Work request -
Nothing but the lines from the first line of the entries through the line with "5. _Fonts_ - https://fonts.google.com/" should appear in the answer, transcribed exactly and free of pictures.
________
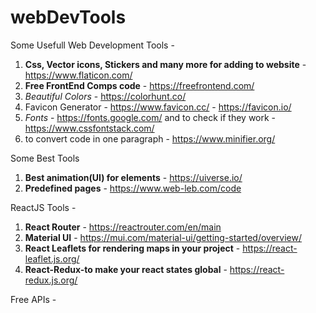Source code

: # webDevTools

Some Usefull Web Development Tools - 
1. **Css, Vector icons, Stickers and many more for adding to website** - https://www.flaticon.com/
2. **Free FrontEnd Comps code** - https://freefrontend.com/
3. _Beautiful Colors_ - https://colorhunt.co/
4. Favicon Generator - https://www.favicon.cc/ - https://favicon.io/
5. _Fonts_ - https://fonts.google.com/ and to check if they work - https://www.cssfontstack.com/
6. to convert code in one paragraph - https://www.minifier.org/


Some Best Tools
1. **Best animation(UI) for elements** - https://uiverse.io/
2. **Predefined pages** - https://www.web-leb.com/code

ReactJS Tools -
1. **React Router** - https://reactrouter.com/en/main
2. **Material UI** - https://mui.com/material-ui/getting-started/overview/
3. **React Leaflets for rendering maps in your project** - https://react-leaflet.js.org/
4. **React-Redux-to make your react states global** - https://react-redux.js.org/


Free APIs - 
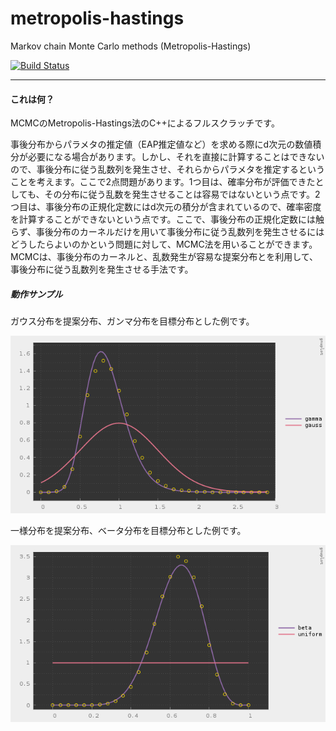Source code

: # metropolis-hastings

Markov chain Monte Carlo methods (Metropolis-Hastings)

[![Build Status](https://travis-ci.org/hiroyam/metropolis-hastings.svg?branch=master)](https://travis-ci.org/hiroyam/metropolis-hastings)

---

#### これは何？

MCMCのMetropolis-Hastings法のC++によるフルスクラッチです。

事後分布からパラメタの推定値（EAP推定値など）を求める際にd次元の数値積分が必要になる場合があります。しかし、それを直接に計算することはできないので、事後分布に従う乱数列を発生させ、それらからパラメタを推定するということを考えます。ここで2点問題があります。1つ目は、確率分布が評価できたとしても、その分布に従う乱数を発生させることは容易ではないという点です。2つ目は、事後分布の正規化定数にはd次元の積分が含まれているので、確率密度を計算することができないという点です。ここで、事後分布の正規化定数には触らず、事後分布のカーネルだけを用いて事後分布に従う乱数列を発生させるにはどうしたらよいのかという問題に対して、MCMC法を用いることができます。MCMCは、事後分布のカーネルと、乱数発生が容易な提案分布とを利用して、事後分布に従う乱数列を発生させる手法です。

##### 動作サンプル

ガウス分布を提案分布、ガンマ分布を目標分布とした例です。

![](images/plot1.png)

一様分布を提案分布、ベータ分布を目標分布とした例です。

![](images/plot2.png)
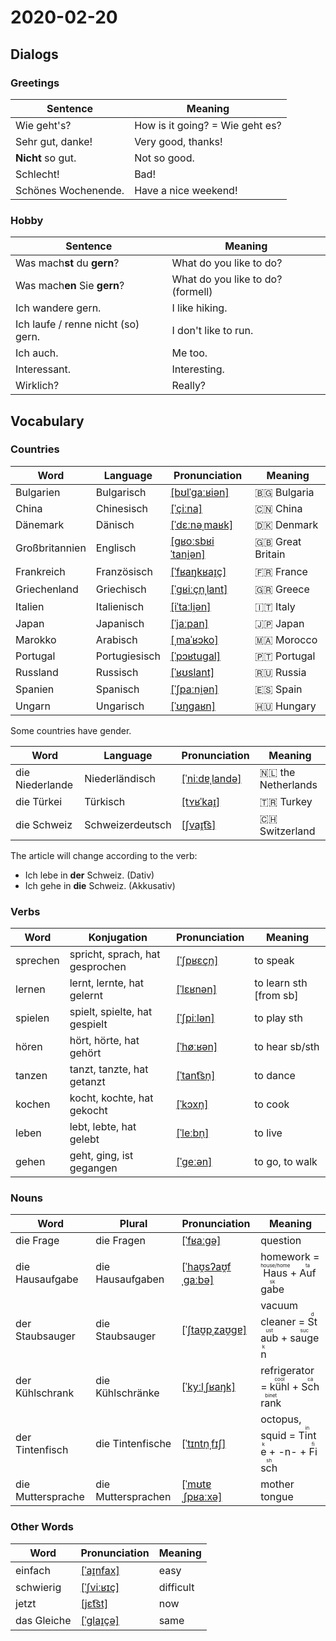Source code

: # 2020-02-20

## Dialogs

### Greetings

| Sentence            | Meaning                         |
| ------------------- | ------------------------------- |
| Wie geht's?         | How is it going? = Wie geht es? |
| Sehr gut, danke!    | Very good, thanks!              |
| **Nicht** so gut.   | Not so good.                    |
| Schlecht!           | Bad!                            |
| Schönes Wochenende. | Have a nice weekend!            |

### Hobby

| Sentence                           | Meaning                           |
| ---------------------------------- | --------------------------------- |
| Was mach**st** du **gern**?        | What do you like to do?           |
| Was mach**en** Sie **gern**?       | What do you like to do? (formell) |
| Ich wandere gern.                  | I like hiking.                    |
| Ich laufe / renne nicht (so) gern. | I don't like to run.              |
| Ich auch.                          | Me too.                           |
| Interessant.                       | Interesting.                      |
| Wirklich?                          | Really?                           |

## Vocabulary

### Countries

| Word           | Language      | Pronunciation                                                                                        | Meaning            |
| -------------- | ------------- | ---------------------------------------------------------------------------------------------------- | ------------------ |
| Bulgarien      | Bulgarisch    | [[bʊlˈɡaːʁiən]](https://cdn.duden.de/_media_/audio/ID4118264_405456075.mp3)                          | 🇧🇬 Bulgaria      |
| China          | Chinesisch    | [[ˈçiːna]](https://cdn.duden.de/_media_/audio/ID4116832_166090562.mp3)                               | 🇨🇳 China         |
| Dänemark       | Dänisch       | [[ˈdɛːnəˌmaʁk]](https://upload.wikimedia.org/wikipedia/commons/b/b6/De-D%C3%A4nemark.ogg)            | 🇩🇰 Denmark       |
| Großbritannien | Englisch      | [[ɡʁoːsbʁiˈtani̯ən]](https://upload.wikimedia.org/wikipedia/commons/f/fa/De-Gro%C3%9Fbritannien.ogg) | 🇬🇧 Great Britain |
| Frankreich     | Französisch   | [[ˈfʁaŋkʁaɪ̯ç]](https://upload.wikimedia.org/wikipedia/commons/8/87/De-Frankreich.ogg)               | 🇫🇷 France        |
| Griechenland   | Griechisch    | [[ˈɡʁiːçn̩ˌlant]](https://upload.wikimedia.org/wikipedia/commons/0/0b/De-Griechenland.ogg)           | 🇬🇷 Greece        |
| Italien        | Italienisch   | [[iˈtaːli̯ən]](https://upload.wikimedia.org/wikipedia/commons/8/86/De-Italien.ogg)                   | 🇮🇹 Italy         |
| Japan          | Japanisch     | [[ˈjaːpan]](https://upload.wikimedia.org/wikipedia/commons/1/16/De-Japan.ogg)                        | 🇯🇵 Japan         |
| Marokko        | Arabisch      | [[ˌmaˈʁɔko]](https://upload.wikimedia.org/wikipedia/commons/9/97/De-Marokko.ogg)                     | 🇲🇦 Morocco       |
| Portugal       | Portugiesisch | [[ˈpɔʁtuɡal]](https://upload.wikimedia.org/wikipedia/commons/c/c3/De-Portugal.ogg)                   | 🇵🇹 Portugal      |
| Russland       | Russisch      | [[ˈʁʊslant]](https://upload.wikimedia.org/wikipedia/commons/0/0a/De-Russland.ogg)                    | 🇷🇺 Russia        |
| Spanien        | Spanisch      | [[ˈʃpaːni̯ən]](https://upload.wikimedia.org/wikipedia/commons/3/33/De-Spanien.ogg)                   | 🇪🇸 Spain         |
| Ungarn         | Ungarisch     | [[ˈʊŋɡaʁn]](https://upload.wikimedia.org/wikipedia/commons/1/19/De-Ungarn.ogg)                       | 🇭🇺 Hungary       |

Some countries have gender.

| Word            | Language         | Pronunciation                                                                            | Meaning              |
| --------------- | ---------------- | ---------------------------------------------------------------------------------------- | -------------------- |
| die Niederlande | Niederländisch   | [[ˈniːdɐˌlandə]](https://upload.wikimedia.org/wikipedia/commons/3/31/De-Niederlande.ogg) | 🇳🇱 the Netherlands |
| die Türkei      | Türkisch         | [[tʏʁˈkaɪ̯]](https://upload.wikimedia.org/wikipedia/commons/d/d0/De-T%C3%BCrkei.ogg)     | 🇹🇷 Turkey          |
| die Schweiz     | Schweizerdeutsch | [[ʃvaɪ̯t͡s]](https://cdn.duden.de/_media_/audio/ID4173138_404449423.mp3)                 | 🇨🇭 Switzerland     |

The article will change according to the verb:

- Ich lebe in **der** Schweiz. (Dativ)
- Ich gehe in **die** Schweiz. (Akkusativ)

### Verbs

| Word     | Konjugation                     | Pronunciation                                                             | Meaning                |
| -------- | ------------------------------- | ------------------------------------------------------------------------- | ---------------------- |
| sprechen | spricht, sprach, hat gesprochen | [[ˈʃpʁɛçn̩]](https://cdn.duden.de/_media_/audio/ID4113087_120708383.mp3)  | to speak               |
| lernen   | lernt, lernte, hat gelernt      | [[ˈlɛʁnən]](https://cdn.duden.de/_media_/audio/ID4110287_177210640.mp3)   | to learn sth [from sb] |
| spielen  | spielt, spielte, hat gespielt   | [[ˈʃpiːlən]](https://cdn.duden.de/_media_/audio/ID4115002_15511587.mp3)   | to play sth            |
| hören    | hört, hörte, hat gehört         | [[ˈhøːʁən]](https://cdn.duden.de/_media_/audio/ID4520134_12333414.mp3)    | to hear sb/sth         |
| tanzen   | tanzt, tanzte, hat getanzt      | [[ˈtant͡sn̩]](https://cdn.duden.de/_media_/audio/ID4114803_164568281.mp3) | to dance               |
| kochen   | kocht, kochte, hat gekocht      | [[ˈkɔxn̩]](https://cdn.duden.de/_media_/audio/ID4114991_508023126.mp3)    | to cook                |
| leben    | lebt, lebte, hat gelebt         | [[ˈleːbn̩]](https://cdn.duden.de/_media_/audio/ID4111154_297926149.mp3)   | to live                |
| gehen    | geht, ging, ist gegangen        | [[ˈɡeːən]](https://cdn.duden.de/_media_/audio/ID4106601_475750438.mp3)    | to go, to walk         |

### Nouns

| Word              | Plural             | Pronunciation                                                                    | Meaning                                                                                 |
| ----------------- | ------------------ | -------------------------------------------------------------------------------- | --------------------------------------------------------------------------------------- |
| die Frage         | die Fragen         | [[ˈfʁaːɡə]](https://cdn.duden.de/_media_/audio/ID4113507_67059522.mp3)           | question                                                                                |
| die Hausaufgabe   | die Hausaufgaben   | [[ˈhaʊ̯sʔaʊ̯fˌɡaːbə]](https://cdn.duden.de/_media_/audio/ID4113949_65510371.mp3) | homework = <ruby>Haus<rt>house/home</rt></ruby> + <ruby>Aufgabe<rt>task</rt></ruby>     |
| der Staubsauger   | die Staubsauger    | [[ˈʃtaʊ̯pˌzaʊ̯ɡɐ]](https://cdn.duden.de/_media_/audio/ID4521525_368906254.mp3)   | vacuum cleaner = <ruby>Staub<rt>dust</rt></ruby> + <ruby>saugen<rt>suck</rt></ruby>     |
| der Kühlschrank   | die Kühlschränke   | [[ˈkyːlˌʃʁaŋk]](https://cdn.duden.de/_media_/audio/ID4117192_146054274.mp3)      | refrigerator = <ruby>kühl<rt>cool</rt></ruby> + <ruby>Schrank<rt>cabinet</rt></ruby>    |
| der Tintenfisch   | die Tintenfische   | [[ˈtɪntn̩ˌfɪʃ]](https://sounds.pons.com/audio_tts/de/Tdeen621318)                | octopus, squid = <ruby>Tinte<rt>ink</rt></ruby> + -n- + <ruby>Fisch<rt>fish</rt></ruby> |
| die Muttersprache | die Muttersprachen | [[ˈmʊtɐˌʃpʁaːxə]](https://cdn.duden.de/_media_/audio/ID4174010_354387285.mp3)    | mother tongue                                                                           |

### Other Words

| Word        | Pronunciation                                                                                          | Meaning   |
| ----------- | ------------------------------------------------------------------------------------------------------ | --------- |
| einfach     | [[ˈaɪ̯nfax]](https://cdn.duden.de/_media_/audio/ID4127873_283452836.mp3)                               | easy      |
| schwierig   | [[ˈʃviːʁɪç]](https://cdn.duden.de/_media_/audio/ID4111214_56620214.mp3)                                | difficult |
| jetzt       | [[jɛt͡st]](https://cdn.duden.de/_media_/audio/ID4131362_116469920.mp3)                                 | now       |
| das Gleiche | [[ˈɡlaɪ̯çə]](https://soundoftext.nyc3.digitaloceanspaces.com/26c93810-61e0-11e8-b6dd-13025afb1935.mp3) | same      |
________
Answer to this exercise -
Source code

: # webDevTools

Some Usefull Web Development Tools - 
1. **Css, Vector icons, Stickers and many more for adding to website** - https://www.flaticon.com/
2. **Free FrontEnd Comps code** - https://freefrontend.com/
3. _Beautiful Colors_ - https://colorhunt.co/
4. Favicon Generator - https://www.favicon.cc/ - https://favicon.io/
5. _Fonts_ - https://fonts.google.com/ and to check if they work - https://www.cssfontstack.com/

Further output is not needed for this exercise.